Hij wendde zich tot de wijzen, die kennis bezaten van het verleden. De koning was namelijk gewoon zijn zaken voor te leggen aan al zijn wets- en rechtsgeleerden. Zijn meest vertrouwde raadsheren waren Karsena, Setar, Admata, Tarsis, Meres, Marsena en Memuchan, de zeven rijksgroten van Perzië en Medië; zij hadden vrij toegang tot de koning en bekleedden de hoogste posten in het rijk. ‘Wat zegt de wet?’ vroeg de koning. ‘Wat moet er gebeuren met koningin Wasti, nu ze geen gehoor heeft gegeven aan het koninklijk bevel dat haar door de eunuchen is overgebracht?’ Daarop verklaarde Memuchan ten overstaan van de koning en de rijksgroten:

‘Niet alleen tegenover de koning heeft koningin Wasti zich misdragen, maar ook tegenover alle rijksgroten en alle volken in de provincies van koning Ahasveros. Immers, wat de koningin heeft gedaan, zal alle vrouwen ter ore komen en hen ertoe aanzetten hun echtgenoten te minachten. Ze zullen zeggen:

“Koning Ahasveros gaf bevel om koningin Wasti bij hem te brengen, maar ze kwam niet.” Nog vandaag zullen de vrouwen van alle rijksgroten van Perzië en Medië, zodra ze hebben gehoord wat de koningin heeft gedaan, zich hierop beroepen tegenover hun echtgenoten, en dat zal leiden tot veel minachting en ergernis. Als het de koning goeddunkt, laat hij dan een koninklijk besluit uitvaardigen dat schriftelijk in de wetten van Perzië en Medië wordt vastgelegd, zodat het niet kan worden herroepen. Hierin moet bepaald worden dat Wasti koning Ahasveros niet meer onder ogen mag komen en dat de koning haar koninklijke waardigheid aan een ander zal geven, die beter is dan zij. Als in het hele rijk – en dat is groot! – bekend wordt dat de koning een dergelijke verordening heeft uitgevaardigd, dan zullen alle vrouwen, van de hoogste tot de laagste, hun echtgenoten met respect bejegenen.’
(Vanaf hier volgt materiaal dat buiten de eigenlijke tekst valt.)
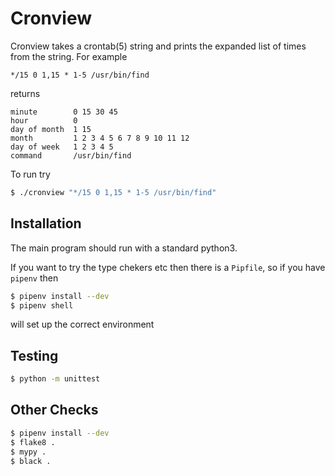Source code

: # Cronview

Cronview takes a crontab(5) string and prints the expanded list of times from the string.
For example
```
*/15 0 1,15 * 1-5 /usr/bin/find
```
returns 
```
minute        0 15 30 45
hour          0
day of month  1 15
month         1 2 3 4 5 6 7 8 9 10 11 12
day of week   1 2 3 4 5
command       /usr/bin/find
```

To run try

```bash
$ ./cronview "*/15 0 1,15 * 1-5 /usr/bin/find"
```

## Installation

The main program should run with a standard python3.

If you want to try the type chekers etc then there is a `Pipfile`, so if you have `pipenv` then

```bash
$ pipenv install --dev
$ pipenv shell
```
will set up the correct environment

## Testing 

```bash
$ python -m unittest
```

## Other Checks

```bash
$ pipenv install --dev
$ flake8 .
$ mypy .
$ black .
```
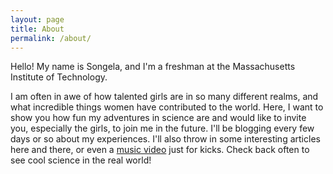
 ```yaml
---
layout: page
title: About
permalink: /about/
---
```


Hello! My name is Songela, and I'm a freshman at the Massachusetts Institute of Technology.

I am often in awe of how talented girls are in so many different realms, and what incredible things women have contributed to the world. Here, I want to show you how fun my adventures in science are and would like to invite you, especially the girls, to join me in the future. I'll be blogging every few days or so about my experiences. I'll also throw in some interesting articles here and there, or even a [music video](http://youtu.be/kHy08ZPav88) just for kicks. Check back often to see cool science in the real world!
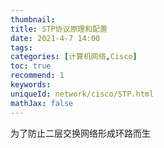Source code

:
 ```yaml
---
thumbnail:
title: STP协议原理和配置
date: 2021-4-7 14:00
tags: 
categories: [计算机网络,Cisco]
toc: true
recommend: 1
keywords: 
uniqueId: network/cisco/STP.html
mathJax: false
---
```


为了防止二层交换网络形成环路而生

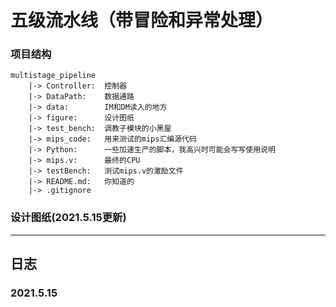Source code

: # 五级流水线（带冒险和异常处理）

### 项目结构

```
multistage_pipeline
	|-> Controller:  控制器
	|-> DataPath:    数据通路
	|-> data:		 IM和DM读入的地方
	|-> figure:      设计图纸
	|-> test_bench:  调教子模块的小黑屋
	|-> mips_code:   用来测试的mips汇编源代码
	|-> Python:		 一些加速生产的脚本，我高兴时可能会写写使用说明
	|-> mips.v:      最终的CPU
	|-> testBench:   测试mips.v的激励文件
	|-> README.md:   你知道的
	|-> .gitignore
```

### 设计图纸(2021.5.15更新)







---

## 日志

### 2021.5.15

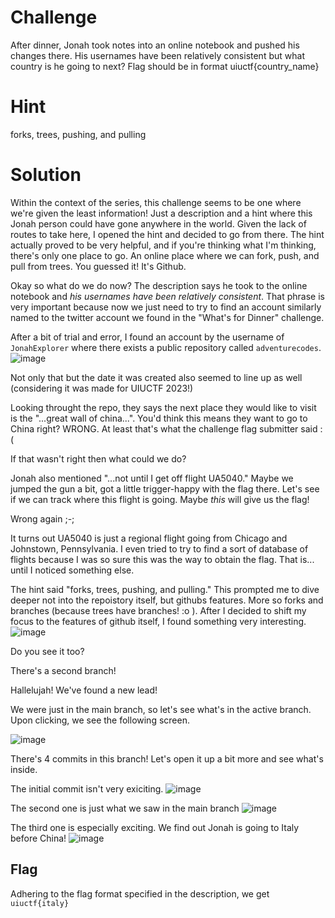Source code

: # Challenge
After dinner, Jonah took notes into an online notebook and pushed his changes there. His usernames have been relatively consistent but what country is he going to next? Flag should be in format uiuctf{country_name}

# Hint
forks, trees, pushing, and pulling

# Solution
Within the context of the series, this challenge seems to be one where we're given the least information! Just a description and a hint where this Jonah person could have gone anywhere in the world. Given the lack of routes to take here, I opened the hint and decided to go from there. The hint actually proved to be very helpful, and if you're thinking what I'm thinking, there's only one place to go. An online place where we can fork, push, and pull from trees. You guessed it! It's Github.

Okay so what do we do now? The description says he took to the online notebook and *his usernames have been relatively consistent*. That phrase is very important because now we just need to try to find an account similarly named to the twitter account we found in the "What's for Dinner" challenge.

After a bit of trial and error, I found an account by the username of ```JonahExplorer``` where there exists a public repository called ```adventurecodes```.
![image](https://github.com/Justin-Prasad/CTF-Write-Ups/assets/101998961/fcd381bf-fd4a-4ffb-825d-adf24d95fc8a)

Not only that but the date it was created also seemed to line up as well (considering it was made for UIUCTF 2023!)

Looking throught the repo, they says the next place they would like to visit is the "...great wall of china...". You'd think this means they want to go to China right? WRONG. At least that's what the challenge flag submitter said :(

If that wasn't right then what could we do? 

Jonah also mentioned "...not until I get off flight UA5040." Maybe we jumped the gun a bit, got a little trigger-happy with the flag there. Let's see if we can track where this flight is going. Maybe *this* will give us the flag!

Wrong again ;-;

It turns out UA5040 is just a regional flight going from Chicago and Johnstown, Pennsylvania. I even tried to try to find a sort of database of flights because I was so sure this was the way to obtain the flag. That is... until I noticed something else.

The hint said "forks, trees, pushing, and pulling." This prompted me to dive deeper not into the repoistory itself, but githubs features. More so forks and branches (because trees have branches! :o ). After I decided to shift my focus to the features of github itself, I found something very interesting. 
![image](https://github.com/Justin-Prasad/CTF-Write-Ups/assets/101998961/8e7eaabd-b904-4210-8b46-a854db6b2e14)

Do you see it too? 

There's a second branch!

Hallelujah! We've found a new lead!

We were just in the main branch, so let's see what's in the active branch. Upon clicking, we see the following screen.

![image](https://github.com/Justin-Prasad/CTF-Write-Ups/assets/101998961/4dc1de0c-35a5-43fa-a34e-79fa650fb25a)

There's 4 commits in this branch! Let's open it up a bit more and see what's inside. 

The initial commit isn't very exiciting.
![image](https://github.com/Justin-Prasad/CTF-Write-Ups/assets/101998961/a70484f2-7fb6-4b77-80da-47f37ebfd119)

The second one is just what we saw in the main branch
![image](https://github.com/Justin-Prasad/CTF-Write-Ups/assets/101998961/f6a56f60-6ea6-4a42-a2ab-7e9b1e522e2a)

The third one is especially exciting. We find out Jonah is going to Italy before China!
![image](https://github.com/Justin-Prasad/CTF-Write-Ups/assets/101998961/3b5847cd-543f-4851-b451-edc2c6d7302c)

## Flag
Adhering to the flag format specified in the description, we get ```uiuctf{italy}```







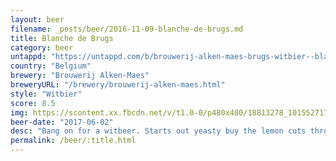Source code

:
```yaml
---
layout: beer
filename: _posts/beer/2016-11-09-blanche-de-brugs.md
title: Blanche de Brugs
category: beer
untappd: "https://untappd.com/b/brouwerij-alken-maes-brugs-witbier--blanche-de-bruges/17871"
country: "Belgium"
brewery: "Brouwerij Alken-Maes"
breweryURL: "/brewery/brouwerij-alken-maes.html"
style: "Witbier"
score: 8.5
img: https://scontent.xx.fbcdn.net/v/t1.0-0/p480x480/18813278_10155271709518745_9058742615816036342_n.jpg?oh=5857ca7796f4a6cbf40095d7ebe6e123&oe=5B2FB7ED
beer-date: "2017-06-02"
desc: "Bang on for a witbeer. Starts out yeasty buy the lemon cuts through it. Really easy drinking and refreshing"
permalink: /beer/:title.html
---
```


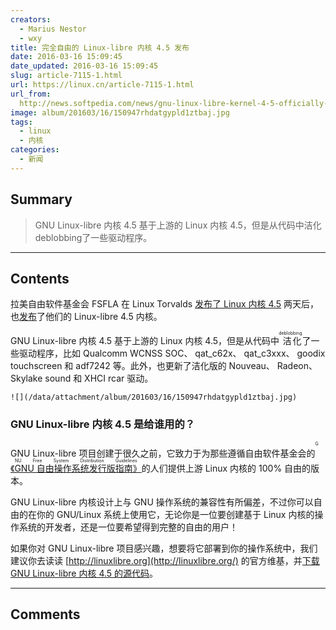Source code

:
 ```yaml
---
creators:
  - Marius Nestor
  - wxy
title: 完全自由的 Linux-libre 内核 4.5 发布
date: 2016-03-16 15:09:45
date_updated: 2016-03-16 15:09:45
slug: article-7115-1.html
url: https://linux.cn/article-7115-1.html
url_from: 
  http://news.softpedia.com/news/gnu-linux-libre-kernel-4-5-officially-released-for-100-freedom-501776.shtml
image: album/201603/16/150947rhdatgypld1ztbaj.jpg
tags:
  - linux
  - 内核
categories:
  - 新闻
---
```


## Summary

> GNU Linux-libre 内核 4.5 基于上游的 Linux 内核 4.5，但是从代码中洁化deblobbing了一些驱动程序。

***

<!-- more -->

## Contents

拉美自由软件基金会 FSFLA 在 Linux Torvalds [发布了 Linux 内核 4.5](https://linux.cn/article-7104-1.html) 两天后，也[发布](http://www.fsfla.org/ikiwiki/selibre/linux-libre/)了他们的 Linux-libre 4.5 内核。

GNU Linux-libre 内核 4.5 基于上游的 Linux 内核 4.5，但是从代码中<ruby> 洁化 <rp>  （ </rp> <rt>  deblobbing </rt> <rp>  ） </rp></ruby>了一些驱动程序，比如 Qualcomm WCNSS SOC、 qat\_c62x、 qat\_c3xxx、 goodix touchscreen 和 adf7242 等。此外，也更新了洁化版的 Nouveau、 Radeon、 Skylake sound 和 XHCI rcar 驱动。

`![](/data/attachment/album/201603/16/150947rhdatgypld1ztbaj.jpg)`

### GNU Linux-libre 内核 4.5 是给谁用的？

GNU Linux-libre 项目创建于很久之前，它致力于为那些遵循自由软件基金会的<ruby> <a href="http://www.gnu.org/philosophy/free-system-distribution-guidelines.html">  《GNU 自由操作系统发行版指南》 </a> <rp>  （ </rp> <rt>  GNU Free System Distribution Guidelines </rt> <rp>  ） </rp></ruby>的人们提供上游 Linux 内核的 100% 自由的版本。

GNU Linux-libre 内核设计上与 GNU 操作系统的兼容性有所偏差，不过你可以自由的在你的 GNU/Linux 系统上使用它，无论你是一位要创建基于 Linux 内核的操作系统的开发者，还是一位要希望得到完整的自由的用户！

如果你对 GNU Linux-libre 项目感兴趣，想要将它部署到你的操作系统中，我们建议你去读读 [http://linuxlibre.org](http://linuxlibre.org/) 的官方维基，并[下载 GNU Linux-libre 内核 4.5 的源代码](http://linux.softpedia.com/get/System/Operating-Systems/Kernels/Linux-libre-37653.shtml)。

***

## Comments
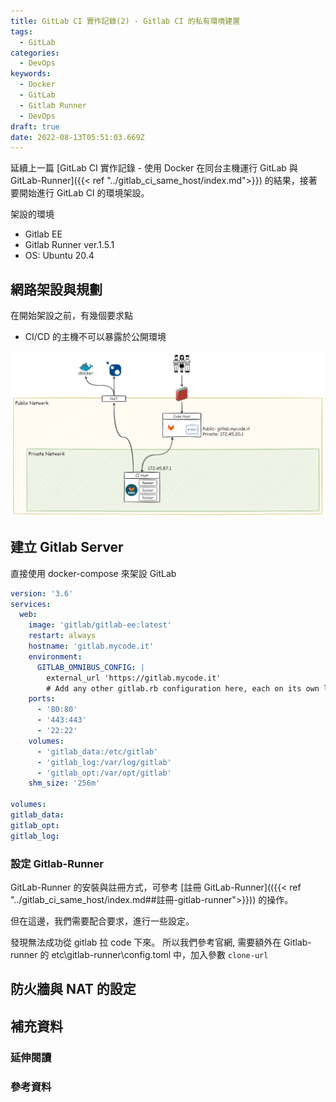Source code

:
 ```yaml
---
title: GitLab CI 實作記錄(2) - Gitlab CI 的私有環境建置
tags:
  - GitLab
categories:
  - DevOps
keywords:
  - Docker
  - GitLab
  - Gitlab Runner
  - DevOps
draft: true
date: 2022-08-13T05:51:03.669Z
---
```


延續上一篇 [GitLab CI 實作記錄 - 使用 Docker 在同台主機運行 GitLab 與 GitLab-Runner]({{< ref "../gitlab_ci_same_host/index.md">}}) 的結果，接著要開始進行 GitLab CI 的環境架設。

架設的環境

- Gitlab EE
- Gitlab Runner ver.1.5.1
- OS: Ubuntu 20.4

<!--more-->

## 網路架設與規劃

在開始架設之前，有幾個要求點

- CI/CD 的主機不可以暴露於公開環境

![Netowrk arch](network_arch.png)

## 建立 Gitlab Server

直接使用 docker-compose 來架設 GitLab

``` yml
version: '3.6'
services:
  web:
    image: 'gitlab/gitlab-ee:latest'
    restart: always
    hostname: 'gitlab.mycode.it'
    environment:
      GITLAB_OMNIBUS_CONFIG: |
        external_url 'https://gitlab.mycode.it'
        # Add any other gitlab.rb configuration here, each on its own line
    ports:
      - '80:80'
      - '443:443'
      - '22:22'
    volumes:
      - 'gitlab_data:/etc/gitlab'
      - 'gitlab_log:/var/log/gitlab'
      - 'gitlab_opt:/var/opt/gitlab'
    shm_size: '256m'

volumes:
gitlab_data:
gitlab_opt:
gitlab_log:
```

### 設定 Gitlab-Runner

GitLab-Runner 的安裝與註冊方式，可參考 [註冊 GitLab-Runner](({{< ref "../gitlab_ci_same_host/index.md##註冊-gitlab-runner">}})) 的操作。

但在這邊，我們需要配合要求，進行一些設定。

發現無法成功從 gitlab 拉 code 下來。
所以我們參考官網, 需要額外在 Gitlab-runner 的 etc\gitlab-runner\config.toml 中，加入參數 `clone-url`

## 防火牆與 NAT 的設定

## 補充資料

### 延伸閱讀

### 參考資料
Het voorstel van Memuchan vond instemming bij de koning en de rijksgroten, en de koning volgde het op. Hij stuurde brieven naar alle provincies van zijn rijk, naar elke provincie in haar eigen schrift en naar elk volk in zijn eigen taal. Daarin stond dat iedere man thuis heer en meester moest zijn, en ook dat hij de taal van zijn eigen volk moest spreken.